In an era of high energy costs and rising energy, water and other resource shortages, it is perhaps not surprising that venture capitalists are starting to take more of a look at cleantech investments.

However, that's not the whole story. For everything that is pulling investors into the cleantech space, there appears to be an impetus to look beyond the traditional areas as well.

The NVCA yesterday released the results of their quarterly returns study for private equity firms. The results for overall venture capital were not very positive, with one-year returns to venture investors at 3.6% (down from 15% for the same period a year before). As this Red Herring story notes, some of this is attributed to the IPO market drying up.

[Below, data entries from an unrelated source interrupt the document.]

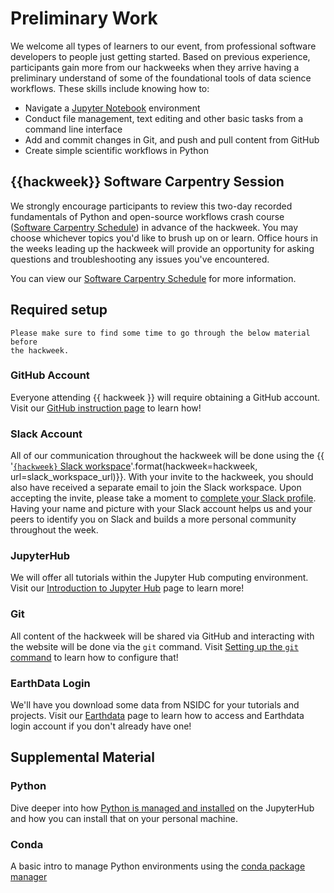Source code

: # Preliminary Work

We welcome all types of learners to our event, from professional software
developers to people just getting started. Based on previous experience,
participants gain more from our hackweeks when they arrive having a preliminary
understand of some of the foundational tools of data science workflows. These
skills include knowing how to:

* Navigate a [Jupyter Notebook](https://jupyter.org/) environment
* Conduct file management, text editing and other basic tasks from a command
  line interface
* Add and commit changes in Git, and push and pull content from GitHub
* Create simple scientific workflows in Python

## {{hackweek}} Software Carpentry Session

We strongly encourage participants to review this two-day recorded fundamentals
of Python and open-source workflows crash course
([Software Carpentry Schedule](swc)) in advance of the hackweek. You may
choose whichever topics you'd like to brush up on or learn. Office hours in the
weeks leading up the hackweek will provide an opportunity for asking questions
and troubleshooting any issues you've encountered.

You can view our [Software Carpentry Schedule](swc) for more information.

## Required setup

```{attention}
Please make sure to find some time to go through the below material before
the hackweek.
```

### GitHub Account

Everyone attending {{ hackweek }} will require obtaining a GitHub account.
Visit our [GitHub instruction page](github) to learn how!

### Slack Account

All of our communication throughout the hackweek will be done using the
{{ '[`{hackweek}` Slack workspace]({url})'.format(hackweek=hackweek, url=slack_workspace_url)}}.
With your invite to the hackweek, you should also have received a separate
email to join the Slack workspace. Upon accepting the invite, please take a moment to
[complete your Slack profile](https://slack.com/help/articles/204092246-Edit-your-profile).
Having your name and picture with your Slack account helps us and your peers
to identify you on Slack and builds a more personal community throughout
the week.

### JupyterHub

We will offer all tutorials within the Jupyter Hub computing environment.
Visit our [Introduction to Jupyter Hub](jupyterhub) page to learn more!

### Git

All content of the hackweek will be shared via GitHub and interacting with the
website will be done via the `git` command.
Visit [Setting up the `git` command](git) to learn how to configure that!

### EarthData Login

We'll have you download some data from NSIDC for your tutorials and projects.
Visit our [Earthdata](earthdata) page to learn how to access and Earthdata
login account if you don't already have one!

## Supplemental Material

### Python

Dive deeper into how [Python is managed and installed](supplemental/python) on
the JupyterHub and how you can install that on your personal machine.

### Conda
A basic intro to manage Python environments using the
[conda package manager](supplemental/conda)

Which makes the article on mainstream VCs getting into cleantech investing in the August Venture Capital Journal ("Mainstream VCs Hope to Clean Up with Clean Tech") very interesting. Unfortunately it's available to subscribers only, but if you can get access to the article it is worth checking out. The article describes how investors in traditional tech/ telecom are increasingly looking into -- and to an early extent, investing into -- clean energy and cleantech in general (at this point, more the former than the latter). For instance, the article cites NVCA survey results which show that "21% of VCs worldwide plan to invest in energy and the environment over the next five years, up from 12% annually." There are some supportive statements by several investors in the space (and a link to this website: self-promotion alert). And as the article points out, investors in cleantech aren't necessarily dependent on IPOs to make their returns... [ed. note: Here's a similar recent article from CNET from a couple of weeks ago, also worth checking out. rd]

Yesterday's NVCA announcement didn't break out returns in cleantech investments (although as the recent Cleantech Venture Network study mentioned here -- co-edited by one of the partners at Expansion Capital Partners -- shows, returns in the space can be very competitive). But there are reasons to believe that cleantech investments may compare favorably with recent mainstream VC performance. The underlying markets are growing quickly, while other tech areas have reportedly slid sideways somewhat. The dealflow in clean technologies, at least anecdotally (including our own experience here at Expansion Capital Partners), remains very strong. Large, cash-rich and acquisitive companies are active in the space, improving exit potential. For these and other reasons, it is perhaps not surprising that there is increasing interest in cleantech among the broader VC community.